Doch was ist von der Reform des Wissenschaftszeitvertragsgesetz zu halten? Laut der DGS nicht viel, weil sich an dem strukturellen Problem wenig ändere. Zu diesen zählt die Gesellschaft die massive Unterfinanzierung der Hochschulen, das hohe Ausmaß befristeter Verträge und fehlende Karriereperspektiven für den akademischen Mittelbau.

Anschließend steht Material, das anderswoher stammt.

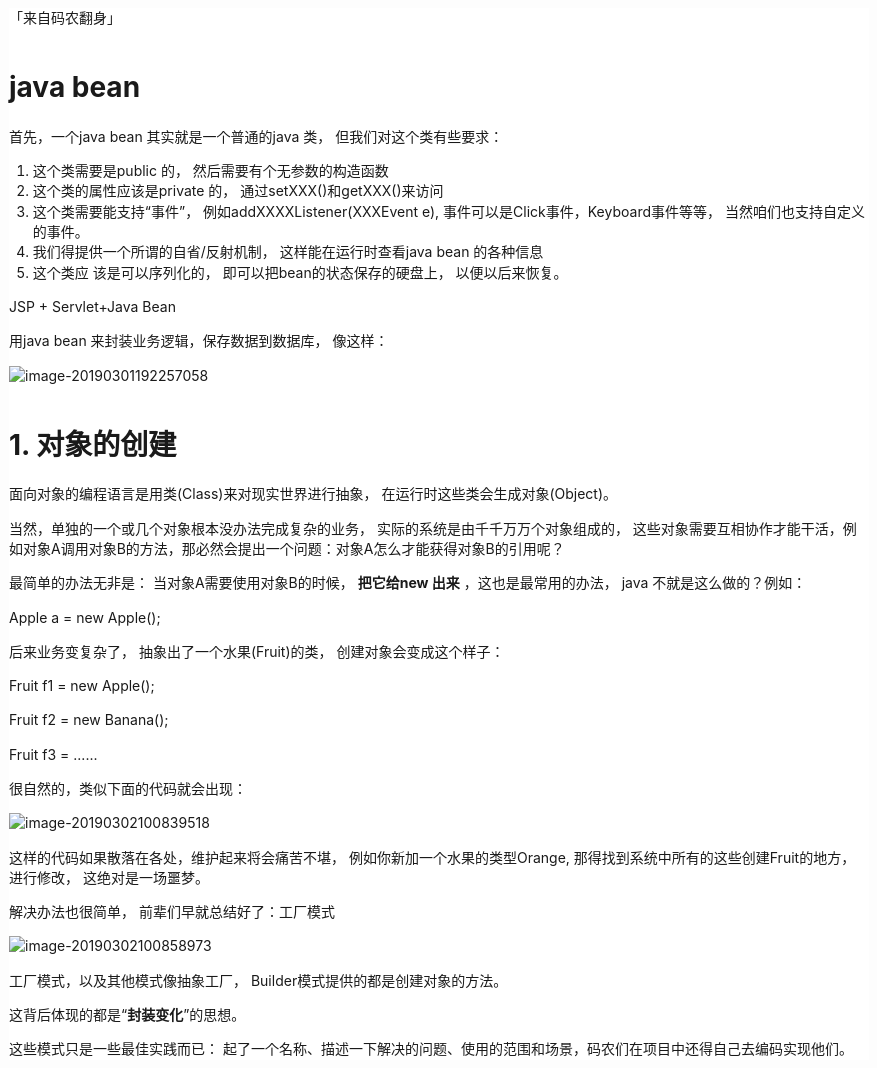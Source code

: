 「来自码农翻身」

# java bean

首先，一个java bean 其实就是一个普通的java 类， 但我们对这个类有些要求： 

1. 这个类需要是public 的， 然后需要有个无参数的构造函数
2. 这个类的属性应该是private 的， 通过setXXX()和getXXX()来访问
3.  这个类需要能支持“事件”， 例如addXXXXListener(XXXEvent e),  事件可以是Click事件，Keyboard事件等等， 当然咱们也支持自定义的事件。 
4. 我们得提供一个所谓的自省/反射机制， 这样能在运行时查看java bean 的各种信息
5. 这个类应 该是可以序列化的， 即可以把bean的状态保存的硬盘上， 以便以后来恢复。 



JSP + Servlet+Java Bean

用java bean 来封装业务逻辑，保存数据到数据库， 像这样：

![image-20190301192257058](https://ws4.sinaimg.cn/large/006tKfTcly1g0nikejfzyj31360fogqb.jpg)



# 1. 对象的创建

面向对象的编程语言是用类(Class)来对现实世界进行抽象， 在运行时这些类会生成对象(Object)。 

当然，单独的一个或几个对象根本没办法完成复杂的业务， 实际的系统是由千千万万个对象组成的， 这些对象需要互相协作才能干活，例如对象A调用对象B的方法，那必然会提出一个问题：对象A怎么才能获得对象B的引用呢？

最简单的办法无非是： 当对象A需要使用对象B的时候， **把它给new 出来** ，这也是最常用的办法， java 不就是这么做的？例如：  

Apple a = new Apple();

后来业务变复杂了， 抽象出了一个水果(Fruit)的类， 创建对象会变成这个样子：

Fruit f1 = new Apple();

Fruit f2 = new Banana();

Fruit f3 = ......

很自然的，类似下面的代码就会出现：

![image-20190302100839518](https://ws1.sinaimg.cn/large/006tKfTcly1g0o85zdhj2j312i0ou7gi.jpg)

这样的代码如果散落在各处，维护起来将会痛苦不堪， 例如你新加一个水果的类型Orange, 那得找到系统中所有的这些创建Fruit的地方，进行修改， 这绝对是一场噩梦。

 

解决办法也很简单， 前辈们早就总结好了：工厂模式 

 ![image-20190302100858973](https://ws3.sinaimg.cn/large/006tKfTcly1g0o86bcqbhj30s60h4tfo.jpg)

工厂模式，以及其他模式像抽象工厂， Builder模式提供的都是创建对象的方法。

这背后体现的都是“**封装变化**”的思想。

这些模式只是一些最佳实践而已： 起了一个名称、描述一下解决的问题、使用的范围和场景，码农们在项目中还得自己去编码实现他们。

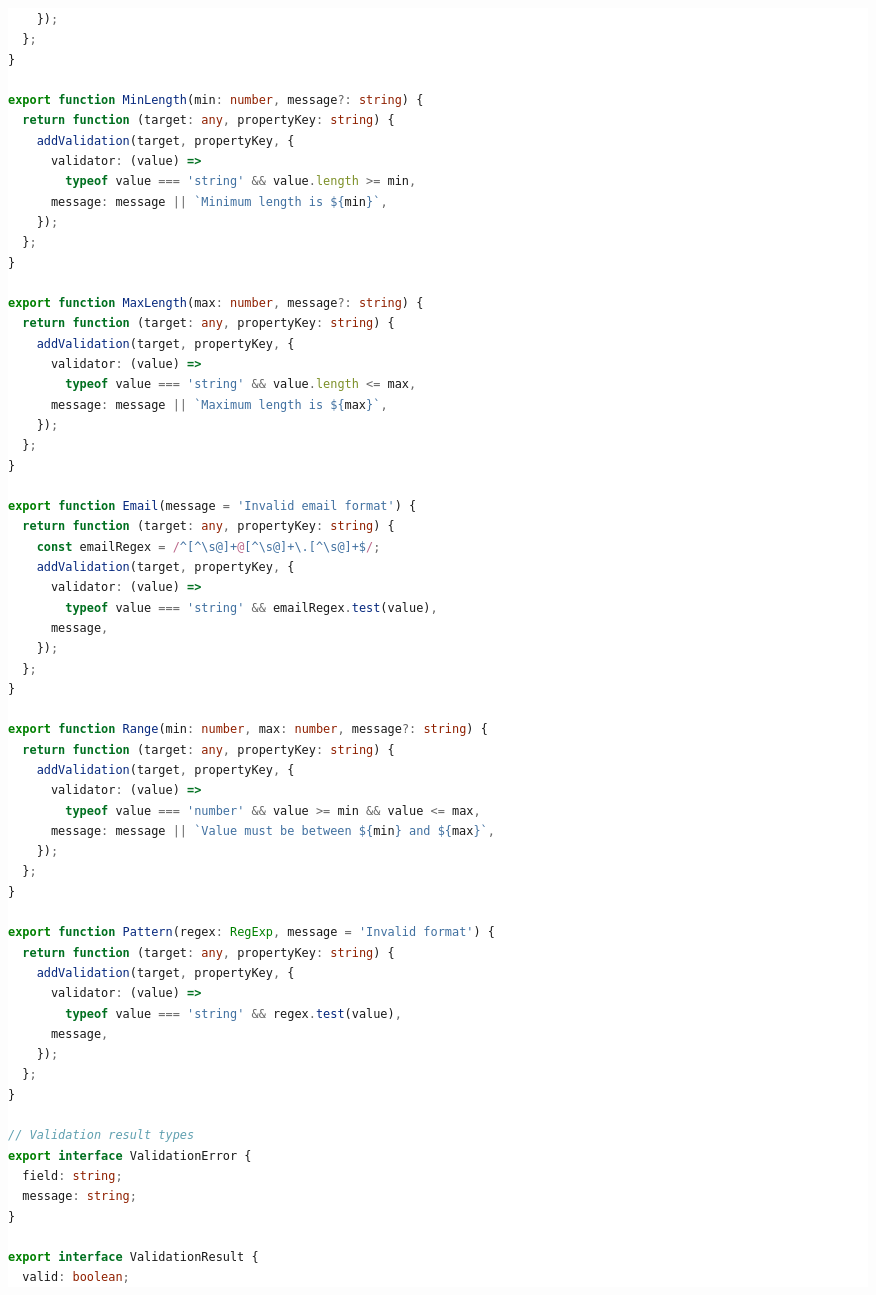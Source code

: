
 ```typescript
    });
  };
}

export function MinLength(min: number, message?: string) {
  return function (target: any, propertyKey: string) {
    addValidation(target, propertyKey, {
      validator: (value) => 
        typeof value === 'string' && value.length >= min,
      message: message || `Minimum length is ${min}`,
    });
  };
}

export function MaxLength(max: number, message?: string) {
  return function (target: any, propertyKey: string) {
    addValidation(target, propertyKey, {
      validator: (value) => 
        typeof value === 'string' && value.length <= max,
      message: message || `Maximum length is ${max}`,
    });
  };
}

export function Email(message = 'Invalid email format') {
  return function (target: any, propertyKey: string) {
    const emailRegex = /^[^\s@]+@[^\s@]+\.[^\s@]+$/;
    addValidation(target, propertyKey, {
      validator: (value) => 
        typeof value === 'string' && emailRegex.test(value),
      message,
    });
  };
}

export function Range(min: number, max: number, message?: string) {
  return function (target: any, propertyKey: string) {
    addValidation(target, propertyKey, {
      validator: (value) => 
        typeof value === 'number' && value >= min && value <= max,
      message: message || `Value must be between ${min} and ${max}`,
    });
  };
}

export function Pattern(regex: RegExp, message = 'Invalid format') {
  return function (target: any, propertyKey: string) {
    addValidation(target, propertyKey, {
      validator: (value) => 
        typeof value === 'string' && regex.test(value),
      message,
    });
  };
}

// Validation result types
export interface ValidationError {
  field: string;
  message: string;
}

export interface ValidationResult {
  valid: boolean;
```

Was sich mit der Reform, die Mitte März in Kraft trat, ändert, steht zunächst nur auf dem Papier: etwas mehr Planungssicherheit für Karriere und Privatleben. Gegen »Fehlentwicklungen« wie Kurzzeit-Kettenverträge soll sich der Befristungsrahmen künftig an Projektlaufzeiten und Qualifizierungszielen der Mitarbeiter orientieren - in der Regel mehrere Jahre. Zudem wird die maximale Dauer wissenschaftlicher Hilfstätigkeiten von vier auf sechs Jahre angehoben. Andreas Keller gesteht zu, dass sich die Rechtsposition befristet Beschäftigter an Hochschulen und Forschungseinrichtungen nun verbessert habe - vorausgesetzt die neuen Befristungsregelungen würden nicht unterlaufen. Doch genau das befürchtet er, weil die Novelle zu vage und unverbindlich sei. »Wahrscheinlich machen einige Hochschulen einfach weiter wie bisher«, vermutet er auf »Spiegel.de«. So könne eine Hochschule die Vorbereitung einer Lehrveranstaltung als Qualifizierung deklarieren und dafür weiterhin Halbjahresverträge vergeben. Gut möglich, dass erst die Arbeitsgerichte klären, was eine angemessene Vertragslaufzeit in der Wissenschaft ist.

Auch Peter Ullrichs Einschätzung ist eindeutig: »Die Reform ist ein reines Feigenblatt und absolut unzureichend.« Es werde die Zwangsbefristung ohne Langzeitperspektive für WissenschaftlerInnen vollständig beibehalten. »Somit bleibt der künstlich inszenierte extreme K.o.-Wettbewerb um die viel zu wenigen Professuren weiter bestehen«, so der an der TU Berlin beschäftigte Ullrich auf »nd«-Anfrage.

Bund und Länder wollen in diesem Jahr zudem ein Programm für die Nachwuchsförderung an den Unis beschließen, dessen Zauberwort Tenure Track lautet. In Großbritannien oder den Niederlanden gibt es die Stelle des Lecturers, was mit der hier bekannten Juniorprofessur oder einer Dozentenstelle vergleichbar ist. Der Lecturer kann dort selbstständig lehren und forschen und vor allem wird er nach kurzer Probezeit unbefristet als Hochschullehrer angestellt. Im Gespräch für das hiesige Tenure- Track-Programm sind eine Milliarde Euro. Indes: Das Geld soll erst in zehn Jahren bereitstehen.

Auch das ist für Ullrich unzureichend. Zwar sei Tenure Track eine gute Sache. »Aber wir brauchen auch mehr Dauerstellen im Mittelbau, für Forscherkarrieren mit weniger Lehre«, sagt er und ergänzt: »Die reine Fokussierung auf die Professur verstetigt nur die feudalen Elemente im derzeitigen Modell.« Es fehle viel mehr Förderung in der Breite für gute Lehre und Forschung mit weniger Hierarchien.